__PROBLEM__.
Give back exactly the lines of the data below, starting with the line that has "一种极端观点是：如果模型分布 $p$ 最终逼近真实分布" and going on through the line that has "Suppose that we".

== INFORMATION SHOWN

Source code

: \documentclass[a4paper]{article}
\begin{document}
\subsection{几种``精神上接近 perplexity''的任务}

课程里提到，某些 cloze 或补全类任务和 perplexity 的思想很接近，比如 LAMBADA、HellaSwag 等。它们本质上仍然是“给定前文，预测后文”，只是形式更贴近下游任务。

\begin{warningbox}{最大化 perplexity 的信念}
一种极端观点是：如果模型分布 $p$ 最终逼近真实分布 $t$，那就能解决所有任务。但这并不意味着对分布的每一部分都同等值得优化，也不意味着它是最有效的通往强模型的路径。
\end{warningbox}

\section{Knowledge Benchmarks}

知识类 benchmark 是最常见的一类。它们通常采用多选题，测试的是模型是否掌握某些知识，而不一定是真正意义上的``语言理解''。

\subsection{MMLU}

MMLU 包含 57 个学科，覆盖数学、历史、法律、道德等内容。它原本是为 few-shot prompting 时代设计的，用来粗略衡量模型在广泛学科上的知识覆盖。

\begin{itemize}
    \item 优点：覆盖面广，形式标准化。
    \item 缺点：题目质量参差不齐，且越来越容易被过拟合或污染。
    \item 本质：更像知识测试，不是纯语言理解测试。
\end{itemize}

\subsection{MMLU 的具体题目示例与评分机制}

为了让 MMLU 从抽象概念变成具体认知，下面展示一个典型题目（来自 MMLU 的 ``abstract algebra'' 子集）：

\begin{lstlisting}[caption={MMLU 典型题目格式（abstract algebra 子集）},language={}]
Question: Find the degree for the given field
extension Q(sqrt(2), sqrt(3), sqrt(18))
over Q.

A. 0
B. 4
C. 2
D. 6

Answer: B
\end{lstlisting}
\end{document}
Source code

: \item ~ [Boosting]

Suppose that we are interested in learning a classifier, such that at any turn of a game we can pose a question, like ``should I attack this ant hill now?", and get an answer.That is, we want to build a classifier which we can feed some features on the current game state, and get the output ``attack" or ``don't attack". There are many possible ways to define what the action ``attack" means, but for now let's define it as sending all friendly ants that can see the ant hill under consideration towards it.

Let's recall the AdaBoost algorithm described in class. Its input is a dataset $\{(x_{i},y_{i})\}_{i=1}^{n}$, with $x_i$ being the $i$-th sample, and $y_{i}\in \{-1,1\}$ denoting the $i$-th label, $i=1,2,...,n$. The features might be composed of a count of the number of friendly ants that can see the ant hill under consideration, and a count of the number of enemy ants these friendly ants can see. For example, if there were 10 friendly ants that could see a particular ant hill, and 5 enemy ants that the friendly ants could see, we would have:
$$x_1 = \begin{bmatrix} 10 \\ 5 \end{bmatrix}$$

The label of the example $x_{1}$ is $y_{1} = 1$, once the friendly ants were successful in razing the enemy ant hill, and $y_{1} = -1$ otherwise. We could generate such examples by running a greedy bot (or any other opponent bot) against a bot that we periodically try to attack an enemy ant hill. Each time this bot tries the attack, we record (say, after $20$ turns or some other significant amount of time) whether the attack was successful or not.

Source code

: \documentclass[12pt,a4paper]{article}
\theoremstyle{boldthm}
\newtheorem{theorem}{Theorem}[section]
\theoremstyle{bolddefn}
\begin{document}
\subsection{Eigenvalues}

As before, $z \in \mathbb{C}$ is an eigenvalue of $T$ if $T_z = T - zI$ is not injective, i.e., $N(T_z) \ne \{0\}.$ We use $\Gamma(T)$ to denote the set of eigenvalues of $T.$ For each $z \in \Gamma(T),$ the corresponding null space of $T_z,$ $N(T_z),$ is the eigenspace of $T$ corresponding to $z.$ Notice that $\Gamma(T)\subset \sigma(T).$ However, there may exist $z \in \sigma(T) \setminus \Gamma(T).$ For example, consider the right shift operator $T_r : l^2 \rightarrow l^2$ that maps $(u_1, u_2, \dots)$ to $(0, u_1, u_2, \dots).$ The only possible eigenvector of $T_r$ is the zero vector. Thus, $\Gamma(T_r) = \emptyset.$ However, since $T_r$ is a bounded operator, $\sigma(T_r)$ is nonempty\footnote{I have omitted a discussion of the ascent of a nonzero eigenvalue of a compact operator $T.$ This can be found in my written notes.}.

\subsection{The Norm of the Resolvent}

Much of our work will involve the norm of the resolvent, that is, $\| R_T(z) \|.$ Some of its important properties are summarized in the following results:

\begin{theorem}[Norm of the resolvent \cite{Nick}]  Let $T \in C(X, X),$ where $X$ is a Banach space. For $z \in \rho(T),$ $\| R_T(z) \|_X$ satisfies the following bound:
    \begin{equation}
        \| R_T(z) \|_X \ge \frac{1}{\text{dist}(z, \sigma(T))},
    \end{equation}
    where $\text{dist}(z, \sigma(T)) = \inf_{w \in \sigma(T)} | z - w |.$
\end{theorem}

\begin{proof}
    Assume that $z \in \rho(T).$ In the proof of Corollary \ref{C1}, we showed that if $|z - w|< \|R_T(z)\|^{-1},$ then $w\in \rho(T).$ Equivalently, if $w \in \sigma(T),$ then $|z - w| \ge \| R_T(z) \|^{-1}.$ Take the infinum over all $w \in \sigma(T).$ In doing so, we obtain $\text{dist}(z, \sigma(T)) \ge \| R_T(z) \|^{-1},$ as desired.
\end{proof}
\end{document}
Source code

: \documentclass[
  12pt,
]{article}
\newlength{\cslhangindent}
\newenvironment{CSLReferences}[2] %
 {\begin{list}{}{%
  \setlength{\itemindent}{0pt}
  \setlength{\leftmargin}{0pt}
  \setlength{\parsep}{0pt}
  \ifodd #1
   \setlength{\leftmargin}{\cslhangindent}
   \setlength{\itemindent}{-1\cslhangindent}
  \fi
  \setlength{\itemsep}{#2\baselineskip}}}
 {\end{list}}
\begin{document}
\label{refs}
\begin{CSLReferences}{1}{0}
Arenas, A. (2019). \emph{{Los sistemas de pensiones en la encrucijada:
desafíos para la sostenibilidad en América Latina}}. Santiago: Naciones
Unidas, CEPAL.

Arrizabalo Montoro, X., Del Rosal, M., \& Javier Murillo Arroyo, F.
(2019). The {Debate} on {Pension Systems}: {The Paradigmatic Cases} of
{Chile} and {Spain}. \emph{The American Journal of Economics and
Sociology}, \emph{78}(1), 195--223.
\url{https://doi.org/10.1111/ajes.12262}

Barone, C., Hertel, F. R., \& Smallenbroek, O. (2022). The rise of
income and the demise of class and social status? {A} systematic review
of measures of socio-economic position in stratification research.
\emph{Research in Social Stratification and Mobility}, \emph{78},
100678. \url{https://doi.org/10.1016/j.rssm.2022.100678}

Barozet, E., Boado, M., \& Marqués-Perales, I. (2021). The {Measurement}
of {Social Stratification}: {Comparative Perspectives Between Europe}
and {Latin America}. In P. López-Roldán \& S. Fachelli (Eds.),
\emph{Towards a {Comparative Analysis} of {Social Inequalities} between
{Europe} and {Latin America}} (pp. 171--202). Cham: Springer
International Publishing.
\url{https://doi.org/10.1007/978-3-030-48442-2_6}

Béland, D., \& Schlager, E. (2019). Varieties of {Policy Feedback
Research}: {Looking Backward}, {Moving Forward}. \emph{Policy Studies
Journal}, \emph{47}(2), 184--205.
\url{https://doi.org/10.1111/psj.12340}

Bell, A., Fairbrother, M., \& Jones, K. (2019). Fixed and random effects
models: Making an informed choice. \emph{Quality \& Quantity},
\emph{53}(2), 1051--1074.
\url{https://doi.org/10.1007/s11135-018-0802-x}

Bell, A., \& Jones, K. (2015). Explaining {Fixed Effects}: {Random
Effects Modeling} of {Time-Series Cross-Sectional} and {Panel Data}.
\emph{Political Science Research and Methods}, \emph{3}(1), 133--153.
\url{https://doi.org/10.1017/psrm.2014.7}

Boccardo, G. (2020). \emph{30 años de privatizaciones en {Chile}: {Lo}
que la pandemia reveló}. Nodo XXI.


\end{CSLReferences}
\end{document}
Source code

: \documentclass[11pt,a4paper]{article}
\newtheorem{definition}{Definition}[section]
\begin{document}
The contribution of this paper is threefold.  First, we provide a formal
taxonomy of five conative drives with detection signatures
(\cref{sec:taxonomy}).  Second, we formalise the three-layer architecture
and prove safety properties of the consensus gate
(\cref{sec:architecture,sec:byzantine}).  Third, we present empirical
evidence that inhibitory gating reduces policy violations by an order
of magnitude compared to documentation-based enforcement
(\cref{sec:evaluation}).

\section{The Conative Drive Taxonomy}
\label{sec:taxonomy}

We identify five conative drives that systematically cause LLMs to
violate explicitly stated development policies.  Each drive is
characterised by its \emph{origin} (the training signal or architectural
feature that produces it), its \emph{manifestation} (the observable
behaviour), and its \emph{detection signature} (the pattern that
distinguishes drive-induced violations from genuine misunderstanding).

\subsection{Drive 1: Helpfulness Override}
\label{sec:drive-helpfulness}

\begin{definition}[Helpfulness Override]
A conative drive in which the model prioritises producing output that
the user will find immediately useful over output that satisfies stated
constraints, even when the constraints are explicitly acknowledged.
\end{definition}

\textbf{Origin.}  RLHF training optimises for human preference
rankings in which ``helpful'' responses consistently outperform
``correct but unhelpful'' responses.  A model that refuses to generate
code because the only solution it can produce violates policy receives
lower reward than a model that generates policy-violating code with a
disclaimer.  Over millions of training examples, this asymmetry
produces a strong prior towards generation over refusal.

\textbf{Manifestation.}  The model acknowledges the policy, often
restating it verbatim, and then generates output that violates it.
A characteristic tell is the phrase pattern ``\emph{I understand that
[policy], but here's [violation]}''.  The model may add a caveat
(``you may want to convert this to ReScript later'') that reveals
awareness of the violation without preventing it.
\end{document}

====

__ANSWER AREA__.
一种极端观点是：如果模型分布 $p$ 最终逼近真实分布 $t$，那就能解决所有任务。但这并不意味着对分布的每一部分都同等值得优化，也不意味着它是最有效的通往强模型的路径。
\end{warningbox}

\section{Knowledge Benchmarks}

知识类 benchmark 是最常见的一类。它们通常采用多选题，测试的是模型是否掌握某些知识，而不一定是真正意义上的``语言理解''。

\subsection{MMLU}

MMLU 包含 57 个学科，覆盖数学、历史、法律、道德等内容。它原本是为 few-shot prompting 时代设计的，用来粗略衡量模型在广泛学科上的知识覆盖。

\begin{itemize}
    \item 优点：覆盖面广，形式标准化。
    \item 缺点：题目质量参差不齐，且越来越容易被过拟合或污染。
    \item 本质：更像知识测试，不是纯语言理解测试。
\end{itemize}

\subsection{MMLU 的具体题目示例与评分机制}

为了让 MMLU 从抽象概念变成具体认知，下面展示一个典型题目（来自 MMLU 的 ``abstract algebra'' 子集）：

\begin{lstlisting}[caption={MMLU 典型题目格式（abstract algebra 子集）},language={}]
Question: Find the degree for the given field
extension Q(sqrt(2), sqrt(3), sqrt(18))
over Q.

A. 0
B. 4
C. 2
D. 6

Answer: B
\end{lstlisting}
\end{document}
Source code

: \item ~ [Boosting]

Suppose that we are interested in learning a classifier, such that at any turn of a game we can pose a question, like ``should I attack this ant hill now?", and get an answer.That is, we want to build a classifier which we can feed some features on the current game state, and get the output ``attack" or ``don't attack". There are many possible ways to define what the action ``attack" means, but for now let's define it as sending all friendly ants that can see the ant hill under consideration towards it.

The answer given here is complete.